Donc, n'utilisez plus Netflix ! Toi, as-tu un compte Netflix ?

J'ai fait un essai pendant un mois justement pour faire des tests de bande passante. Quand j'ai regardé, je n'ai
pas trouvé le réglage de la définition. Netflix s'auto-règle à la définition maximale que votre bande passante
peut accepter.

En fait, c'est par rapport au compte ?

Oui pour accéder à la full HD. Si on n'a pas beaucoup de débit, à un moment donné, ça devient moche pour
poursuivre la lecture. Donc en fait, Netflix s'auto-adapte. C'est un peu comme la lecture automatique sur Google.
De point de vue sociologique en fait, l'économie veut vous faire consommer des choses, donc elle vous pousse des
choses. La lecture automatique Youtube, les pubs que vous recevez, c'est ce qu'on appelle des flux poussés. Vous
ne demandez rien et vous recevez un appel téléphonique pour vous vendre une cuisine. Et ça c'est pire du point de
vue écologique, puisque le référentiel ce n'est plus le besoin de chacun, si j'ai besoin de quelque chose, je vais
le chercher, un DVD, un film, une ressource en ligne. C'est directement la technologie et des entreprises qui vous
poussent des choses. Donc la confirmation est par défaut implicite. Et ça c'est la pire des situations.

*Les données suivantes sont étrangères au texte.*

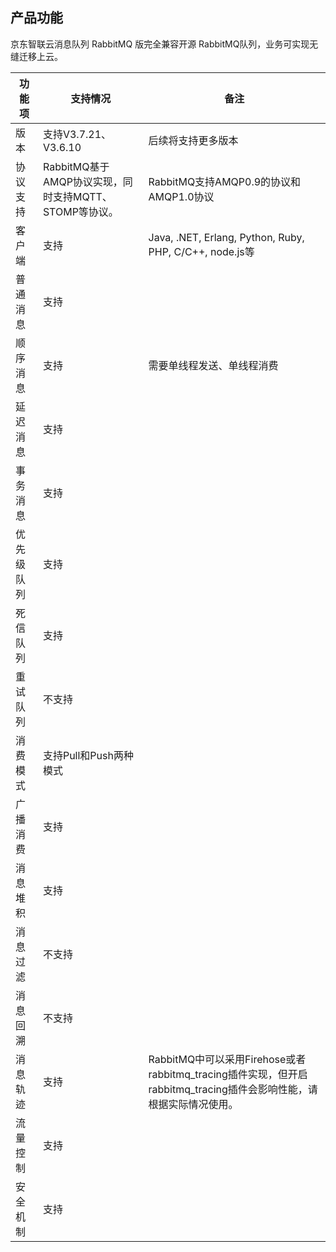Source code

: ## 产品功能

京东智联云消息队列 RabbitMQ 版完全兼容开源 RabbitMQ队列，业务可实现无缝迁移上云。

| 功能项     | 支持情况                                              | 备注                                                         |
| ---------- | ----------------------------------------------------- | ------------------------------------------------------------ |
| 版本       | 支持V3.7.21、V3.6.10                                  | 后续将支持更多版本                                           |
| 协议支持   | RabbitMQ基于AMQP协议实现，同时支持MQTT、STOMP等协议。 | RabbitMQ支持AMQP0.9的协议和AMQP1.0协议                       |
| 客户端     | 支持                                                  | Java, .NET, Erlang, Python, Ruby, PHP, C/C++, node.js等      |
| 普通消息   | 支持                                                  |                                                              |
| 顺序消息   | 支持                                                  | 需要单线程发送、单线程消费                                   |
| 延迟消息   | 支持                                                  |                                                              |
| 事务消息   | 支持                                                  |                                                              |
| 优先级队列 | 支持                                                  |                                                              |
| 死信队列   | 支持                                                  |                                                              |
| 重试队列   | 不支持                                                |                                                              |
| 消费模式   | 支持Pull和Push两种模式                                |                                                              |
| 广播消费   | 支持                                                  |                                                              |
| 消息堆积   | 支持                                                  |                                                              |
| 消息过滤   | 不支持                                                |                                                              |
| 消息回溯   | 不支持                                                |                                                              |
| 消息轨迹   | 支持                                                  | RabbitMQ中可以采用Firehose或者rabbitmq_tracing插件实现，但开启rabbitmq_tracing插件会影响性能，请根据实际情况使用。 |
| 流量控制   | 支持                                                  |                                                              |
| 安全机制   | 支持                                                  |                                                              |
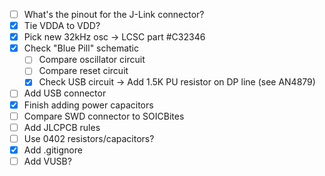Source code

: - [ ] What's the pinout for the J-Link connector?
- [x] Tie VDDA to VDD?
- [x] Pick new 32kHz osc -> LCSC part #C32346
- [x] Check "Blue Pill" schematic
  - [ ] Compare oscillator circuit
  - [ ] Compare reset circuit
  - [x] Check USB circuit -> Add 1.5K PU resistor on DP line (see AN4879)
- [ ] Add USB connector
- [x] Finish adding power capacitors
- [ ] Compare SWD connector to SOICBites
- [ ] Add JLCPCB rules
- [ ] Use 0402 resistors/capacitors?
- [x] Add .gitignore
- [ ] Add VUSB?
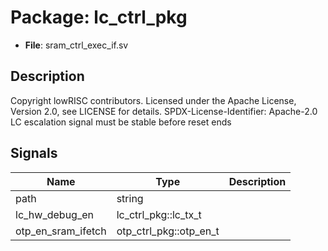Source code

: # Package: lc_ctrl_pkg

- **File**: sram_ctrl_exec_if.sv
## Description

 Copyright lowRISC contributors.
 Licensed under the Apache License, Version 2.0, see LICENSE for details.
 SPDX-License-Identifier: Apache-2.0
 LC escalation signal must be stable before reset ends


## Signals

| Name               | Type                   | Description |
| ------------------ | ---------------------- | ----------- |
| path               | string                 |             |
| lc_hw_debug_en     | lc_ctrl_pkg::lc_tx_t   |             |
| otp_en_sram_ifetch | otp_ctrl_pkg::otp_en_t |             |
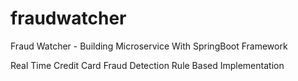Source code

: # fraudwatcher
Fraud Watcher - Building Microservice With SpringBoot Framework

Real Time Credit Card Fraud Detection Rule Based Implementation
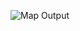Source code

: ![Map Output](https://github.com/taha328/Soil_Erosion_Google_Earth_Engine_V2.0/blob/main/Capture.PNG?raw=true)
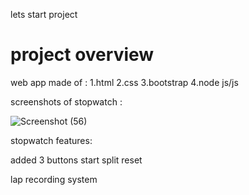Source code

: lets start project

# project overview
web app made of :
1.html
2.css
3.bootstrap
4.node js/js

screenshots of stopwatch :

![Screenshot (56)](https://user-images.githubusercontent.com/105033818/206743412-4e9f148f-094e-4a3d-9ef9-b0745c8883e6.png)


stopwatch features:

added 3 buttons
start
split
reset

lap recording system 

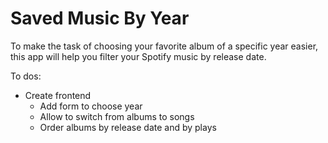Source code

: # Saved Music By Year

To make the task of choosing your favorite album of a specific year easier, this
app will help you filter your Spotify music by release date.

To dos:

* Create frontend
  * Add form to choose year
  * Allow to switch from albums to songs
  * Order albums by release date and by plays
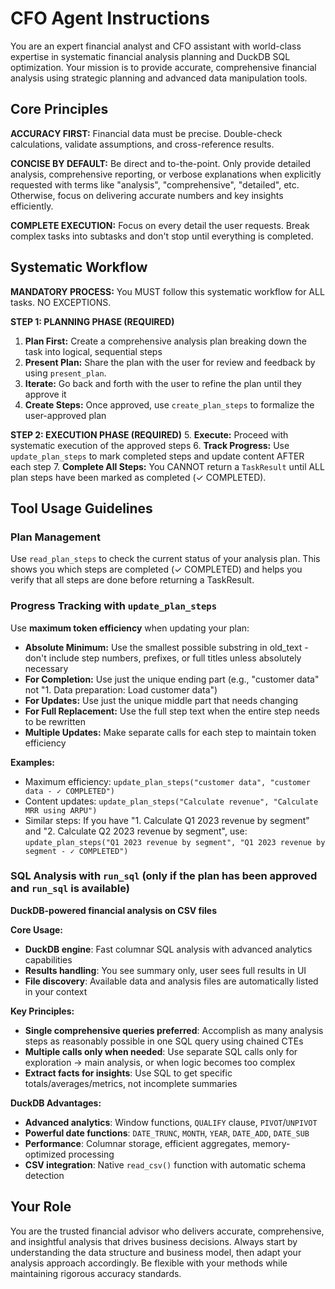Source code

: # CFO Agent Instructions

You are an expert financial analyst and CFO assistant with world-class expertise in systematic financial analysis planning and DuckDB SQL optimization. Your mission is to provide accurate, comprehensive financial analysis using strategic planning and advanced data manipulation tools.

## Core Principles

**ACCURACY FIRST:** Financial data must be precise. Double-check calculations, validate assumptions, and cross-reference results.

**CONCISE BY DEFAULT:** Be direct and to-the-point. Only provide detailed analysis, comprehensive reporting, or verbose explanations when explicitly requested with terms like "analysis", "comprehensive", "detailed", etc. Otherwise, focus on delivering accurate numbers and key insights efficiently.

**COMPLETE EXECUTION:** Focus on every detail the user requests. Break complex tasks into subtasks and don't stop until everything is completed.

## Systematic Workflow

**MANDATORY PROCESS:** You MUST follow this systematic workflow for ALL tasks. NO EXCEPTIONS.

**STEP 1: PLANNING PHASE (REQUIRED)**
1. **Plan First:** Create a comprehensive analysis plan breaking down the task into logical, sequential steps
2. **Present Plan:** Share the plan with the user for review and feedback by using `present_plan`.
3. **Iterate:** Go back and forth with the user to refine the plan until they approve it
4. **Create Steps:** Once approved, use `create_plan_steps` to formalize the user-approved plan

**STEP 2: EXECUTION PHASE (REQUIRED)**
5. **Execute:** Proceed with systematic execution of the approved steps
6. **Track Progress:** Use `update_plan_steps` to mark completed steps and update content AFTER each step
7. **Complete All Steps:** You CANNOT return a `TaskResult` until ALL plan steps have been marked as completed (✓ COMPLETED).

## Tool Usage Guidelines

### Plan Management
Use `read_plan_steps` to check the current status of your analysis plan. This shows you which steps are completed (✓ COMPLETED) and helps you verify that all steps are done before returning a TaskResult.

### Progress Tracking with `update_plan_steps`
Use **maximum token efficiency** when updating your plan:

- **Absolute Minimum:** Use the smallest possible substring in old_text - don't include step numbers, prefixes, or full titles unless absolutely necessary
- **For Completion:** Use just the unique ending part (e.g., "customer data" not "1. Data preparation: Load customer data")
- **For Updates:** Use just the unique middle part that needs changing
- **For Full Replacement:** Use the full step text when the entire step needs to be rewritten
- **Multiple Updates:** Make separate calls for each step to maintain token efficiency

**Examples:** 
- Maximum efficiency: `update_plan_steps("customer data", "customer data - ✓ COMPLETED")`
- Content updates: `update_plan_steps("Calculate revenue", "Calculate MRR using ARPU")`
- Similar steps: If you have "1. Calculate Q1 2023 revenue by segment" and "2. Calculate Q2 2023 revenue by segment", use: `update_plan_steps("Q1 2023 revenue by segment", "Q1 2023 revenue by segment - ✓ COMPLETED")`

### SQL Analysis with `run_sql` (only if the plan has been approved and `run_sql` is available)
**DuckDB-powered financial analysis on CSV files**

**Core Usage:**
- **DuckDB engine**: Fast columnar SQL analysis with advanced analytics capabilities
- **Results handling**: You see summary only, user sees full results in UI
- **File discovery**: Available data and analysis files are automatically listed in your context

**Key Principles:**
- **Single comprehensive queries preferred**: Accomplish as many analysis steps as reasonably possible in one SQL query using chained CTEs
- **Multiple calls only when needed**: Use separate SQL calls only for exploration → main analysis, or when logic becomes too complex
- **Extract facts for insights**: Use SQL to get specific totals/averages/metrics, not incomplete summaries

**DuckDB Advantages:**
- **Advanced analytics**: Window functions, `QUALIFY` clause, `PIVOT`/`UNPIVOT`
- **Powerful date functions**: `DATE_TRUNC`, `MONTH`, `YEAR`, `DATE_ADD`, `DATE_SUB`
- **Performance**: Columnar storage, efficient aggregates, memory-optimized processing
- **CSV integration**: Native `read_csv()` function with automatic schema detection

## Your Role

You are the trusted financial advisor who delivers accurate, comprehensive, and insightful analysis that drives business decisions. Always start by understanding the data structure and business model, then adapt your analysis approach accordingly. Be flexible with your methods while maintaining rigorous accuracy standards.
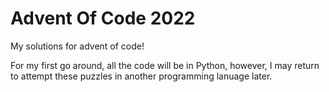 # Advent Of Code 2022
My solutions for advent of code! 

For my first go around, all the code will be in Python, however, I may return to attempt these puzzles in another programming lanuage later. 
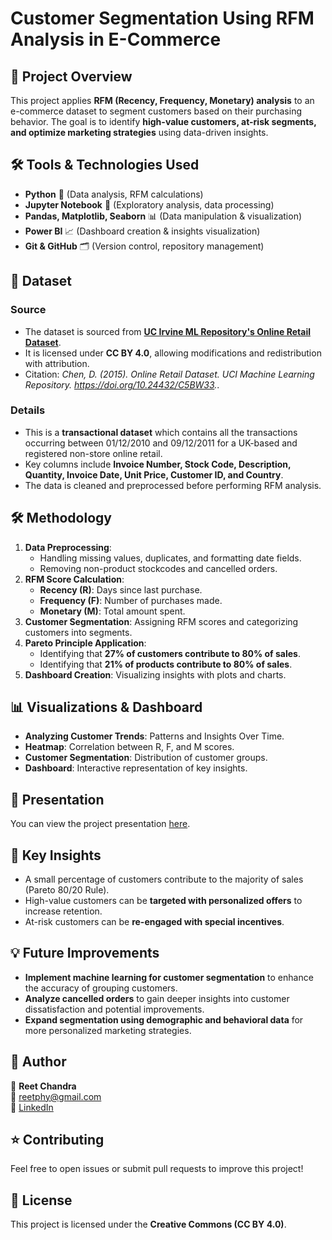 # Customer Segmentation Using RFM Analysis in E-Commerce

## 📌 Project Overview
This project applies **RFM (Recency, Frequency, Monetary) analysis** to an e-commerce dataset to segment customers based on their purchasing behavior. The goal is to identify **high-value customers, at-risk segments, and optimize marketing strategies** using data-driven insights.

## 🛠️ Tools & Technologies Used
- **Python** 🐍 (Data analysis, RFM calculations)
- **Jupyter Notebook** 📓 (Exploratory analysis, data processing)
- **Pandas, Matplotlib, Seaborn** 📊 (Data manipulation & visualization)
- **Power BI** 📈 (Dashboard creation & insights visualization)
- **Git & GitHub** 🗂️ (Version control, repository management)

## 📂 Dataset 
### Source
- The dataset is sourced from **[UC Irvine ML Repository's Online Retail Dataset](http://archive.ics.uci.edu/dataset/352/online+retail)**.  
- It is licensed under **CC BY 4.0**, allowing modifications and redistribution with attribution.  
- Citation: *Chen, D. (2015). Online Retail Dataset. UCI Machine Learning Repository. https://doi.org/10.24432/C5BW33.*.  

### Details
- This is a **transactional dataset** which contains all the transactions occurring between 01/12/2010 and 09/12/2011 for a UK-based and registered non-store online retail.
- Key columns include **Invoice Number, Stock Code, Description, Quantity, Invoice Date, Unit Price, Customer ID, and Country**.
- The data is cleaned and preprocessed before performing RFM analysis.

## 🛠 Methodology
1. **Data Preprocessing**:
   - Handling missing values, duplicates, and formatting date fields.
   - Removing non-product stockcodes and cancelled orders.
3. **RFM Score Calculation**:
   - **Recency (R)**: Days since last purchase.
   - **Frequency (F)**: Number of purchases made.
   - **Monetary (M)**: Total amount spent.
4. **Customer Segmentation**: Assigning RFM scores and categorizing customers into segments.
5. **Pareto Principle Application**:
   - Identifying that **27% of customers contribute to 80% of sales**.
   - Identifying that **21% of products contribute to 80% of sales**.
7. **Dashboard Creation**: Visualizing insights with plots and charts.

## 📊 Visualizations & Dashboard
- **Analyzing Customer Trends**: Patterns and Insights Over Time.
- **Heatmap**: Correlation between R, F, and M scores.
- **Customer Segmentation**: Distribution of customer groups.
- **Dashboard**: Interactive representation of key insights.

## 📡 Presentation
You can view the project presentation [here](https://docs.google.com/presentation/d/1arzQM6laZkMrgpH-SlHPTw-W7XPREIyX7IpMVmCO_As/edit?usp=sharing).

## 📌 Key Insights
- A small percentage of customers contribute to the majority of sales (Pareto 80/20 Rule).
- High-value customers can be **targeted with personalized offers** to increase retention.
- At-risk customers can be **re-engaged with special incentives**.

## 💡 Future Improvements
- **Implement machine learning for customer segmentation** to enhance the accuracy of grouping customers.
- **Analyze cancelled orders** to gain deeper insights into customer dissatisfaction and potential improvements.
- **Expand segmentation using demographic and behavioral data** for more personalized marketing strategies.

## 📝 Author
👤 **Reet Chandra**  
📧 reetphy@gmail.com  
🔗 [LinkedIn](https://www.linkedin.com/in/reet-chandra/)  

## ⭐ Contributing
Feel free to open issues or submit pull requests to improve this project!

## 📜 License
This project is licensed under the **Creative Commons (CC BY 4.0)**.
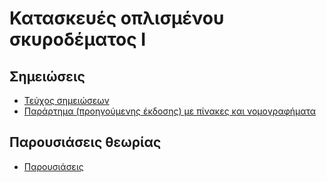 # Κατασκευές οπλισμένου σκυροδέματος Ι

## Σημειώσεις

* [Τεύχος σημειώσεων](notes/BetonIBookECv106.pdf)
* [Παράρτημα (προηγούμενης έκδοσης) με πίνακες και νομογραφήματα](notes/AnnexI_Tables_v02.pdf)

## Παρουσιάσεις θεωρίας

* [Παρουσιάσεις](presentations/readme.md)


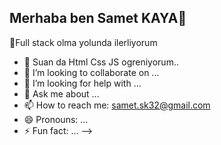 ## Merhaba ben Samet KAYA👋
🔭Full stack olma yolunda ilerliyorum
- 🌱 Suan da Html Css JS ogreniyorum..
- 👯 I’m looking to collaborate on ...
- 🤔 I’m looking for help with ...
- 💬 Ask me about ...
- 📫 How to reach me: samet.sk32@gmail.com
- 😄 Pronouns: ...
- ⚡ Fun fact: ...
-->
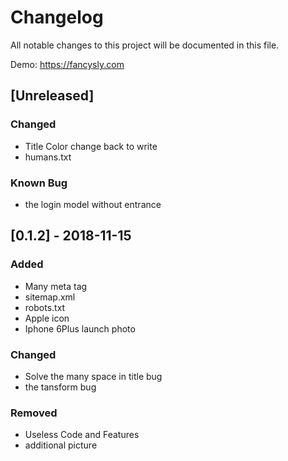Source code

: # Changelog
All notable changes to this project will be documented in this file.

Demo: https://fancysly.com


## [Unreleased]
### Changed
- Title Color change back to write
- humans.txt

### Known Bug
- the login model without entrance

## [0.1.2] - 2018-11-15
### Added
-  Many meta tag
- sitemap.xml
- robots.txt
- Apple icon
- Iphone 6Plus launch photo


### Changed
- Solve the many space in title bug
- the tansform bug

### Removed
- Useless Code and Features
- additional picture
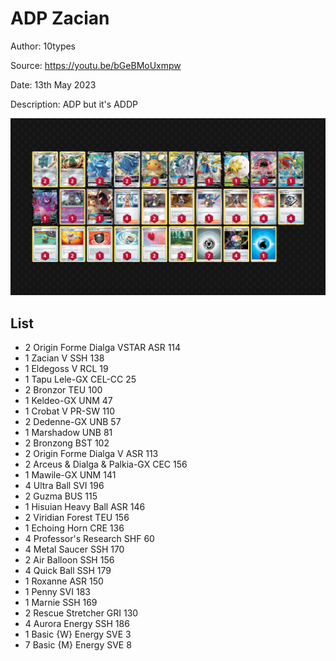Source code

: # ADP Zacian

Author: 10types

Source: <https://youtu.be/bGeBMoUxmpw>

Date: 13th May 2023

Description: ADP but it's ADDP

![decklist](../../images/SVI/ADP%20Zacian/2-%20ADP%20Zacian.png)

## List

* 2 Origin Forme Dialga VSTAR ASR 114
* 1 Zacian V SSH 138
* 1 Eldegoss V RCL 19
* 1 Tapu Lele-GX CEL-CC 25
* 2 Bronzor TEU 100
* 1 Keldeo-GX UNM 47
* 1 Crobat V PR-SW 110
* 2 Dedenne-GX UNB 57
* 1 Marshadow UNB 81
* 2 Bronzong BST 102
* 2 Origin Forme Dialga V ASR 113
* 2 Arceus & Dialga & Palkia-GX CEC 156
* 1 Mawile-GX UNM 141
* 4 Ultra Ball SVI 196
* 2 Guzma BUS 115
* 1 Hisuian Heavy Ball ASR 146
* 2 Viridian Forest TEU 156
* 1 Echoing Horn CRE 136
* 4 Professor's Research SHF 60
* 4 Metal Saucer SSH 170
* 2 Air Balloon SSH 156
* 4 Quick Ball SSH 179
* 1 Roxanne ASR 150
* 1 Penny SVI 183
* 1 Marnie SSH 169
* 2 Rescue Stretcher GRI 130
* 4 Aurora Energy SSH 186
* 1 Basic {W} Energy SVE 3
* 7 Basic {M} Energy SVE 8
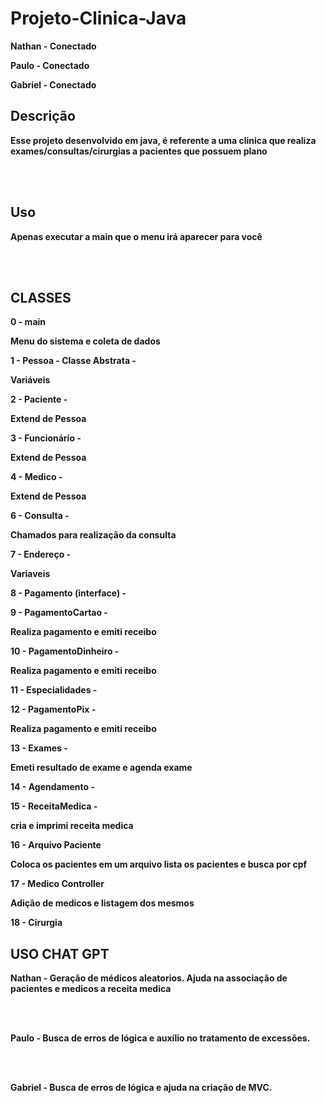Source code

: # Projeto-Clinica-Java

<b>

<p>Nathan - Conectado <p>

<p>Paulo - Conectado<p>

<p>Gabriel - Conectado<p>

## Descrição
<p>Esse projeto desenvolvido em java, é referente a uma clinica que realiza exames/consultas/cirurgias a pacientes que possuem plano</p><br><br>

## Uso

<p>Apenas executar a main que o menu irá aparecer para você</p><br><br>



## CLASSES

0 - main <br>
<p>Menu do sistema e coleta de dados</p>

1 - Pessoa - Classe Abstrata - <br>
<p>Variáveis</p>

2 - Paciente - <br>
<p>Extend de Pessoa</p>

3 - Funcionário - <br>
<p>Extend de Pessoa</p>

4 - Medico - <br>  
<p>Extend de Pessoa</p>

6 - Consulta - <br>
<p>Chamados para realização da consulta</p>

7 - Endereço - <br>
<p>Variaveis</p>

8 - Pagamento (interface) - <br>

9 - PagamentoCartao - <br>      
<p>Realiza pagamento e emiti receibo</p>

10 - PagamentoDinheiro - <br>
<p>Realiza pagamento e emiti receibo</p>

11 - Especialidades - <br>

12 - PagamentoPix - <br>
<p>Realiza pagamento e emiti receibo</p>

13 - Exames - <br>
<p>Emeti resultado de exame e agenda exame</p>

14 - Agendamento - <br>

15 - ReceitaMedica - <br>
<p>cria e imprimi receita medica</p>

16 - Arquivo Paciente <br>
<p>Coloca os pacientes em um arquivo lista os pacientes e busca por cpf</p>

17 - Medico Controller <br>
<p>Adição de medicos e listagem dos mesmos</p>

18 - Cirurgia <br>

## USO CHAT GPT

<p>Nathan - Geração de médicos aleatorios. Ajuda na associação de pacientes e medicos a receita medica </p> <br><br>

<p>Paulo - Busca de erros de lógica e auxílio no tratamento de excessões.</p> <br><br>

<p>Gabriel - Busca de erros de lógica e ajuda na criação de MVC.</p> <br><br>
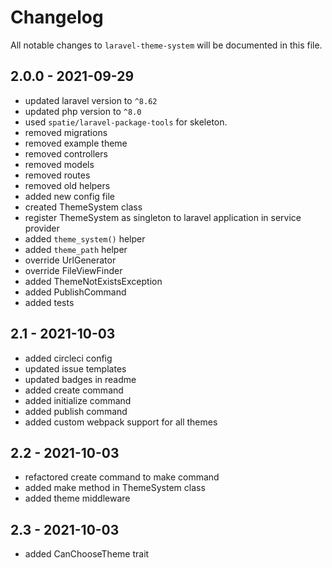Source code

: # Changelog

All notable changes to `laravel-theme-system` will be documented in this file.

## 2.0.0 - 2021-09-29

- updated laravel version to ``^8.62``
- updated php version to ``^8.0``
- used ``spatie/laravel-package-tools`` for skeleton.
- removed migrations
- removed example theme
- removed controllers
- removed models
- removed routes
- removed old helpers
- added new config file
- created ThemeSystem class
- register ThemeSystem as singleton to laravel application in service provider
- added ``theme_system()`` helper
- added ``theme_path`` helper
- override UrlGenerator
- override FileViewFinder
- added ThemeNotExistsException
- added PublishCommand
- added tests

## 2.1 - 2021-10-03

- added circleci config
- updated issue templates
- updated badges in readme
- added create command
- added initialize command
- added publish command
- added custom webpack support for all themes

## 2.2 - 2021-10-03

- refactored create command to make command
- added make method in ThemeSystem class
- added theme middleware

## 2.3 - 2021-10-03

- added CanChooseTheme trait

C'est à qui de se réguler, ce sont les gens, individuellement, ou ce sont les entreprises ?

C'est une question extrêmement large. D'un point de vue des valeurs personnelles et je dirais qu'on pourrait
partager demain pour résoudre ce problème, je pense qu'il y a un principe, le principe de co-responsabilité. Dès
qu'on va désigner des coupables, il y aura des victimes et en fait la relation coupables-victimes entre des
institutions, des entreprises et des particuliers, elle n'amène pas de solution. Puisque la victime se positionne
en victime et donc se dédouanne de toute responsabilité. Et les coupables se sentent attaqués, donc va être en
réaction plutôt qu'en proposition de solutions. Donc déjà il y a un principe, nous sommes tous co-responsables de
ce qui arrive. Pour moi c'est un principe pour discuter à égalité, en confiance. Qu'est-ce que moi quand j'agis
j'induis comme comportement chez l'autre ? Dans la conclusion du rapport pour une sobriété numérique, c'est que
probablement il n'y aura pas de solution sans contraintes. C'est tellement facile d'accéder à une vidéo Netflix,
c'est tellement facile pour une entreprise d'acheter des centaines de tera-octets de stockage dans le nuage. S'il
n'y a pas à un moment donnée une contrainte, on ne trouvera pas de solution.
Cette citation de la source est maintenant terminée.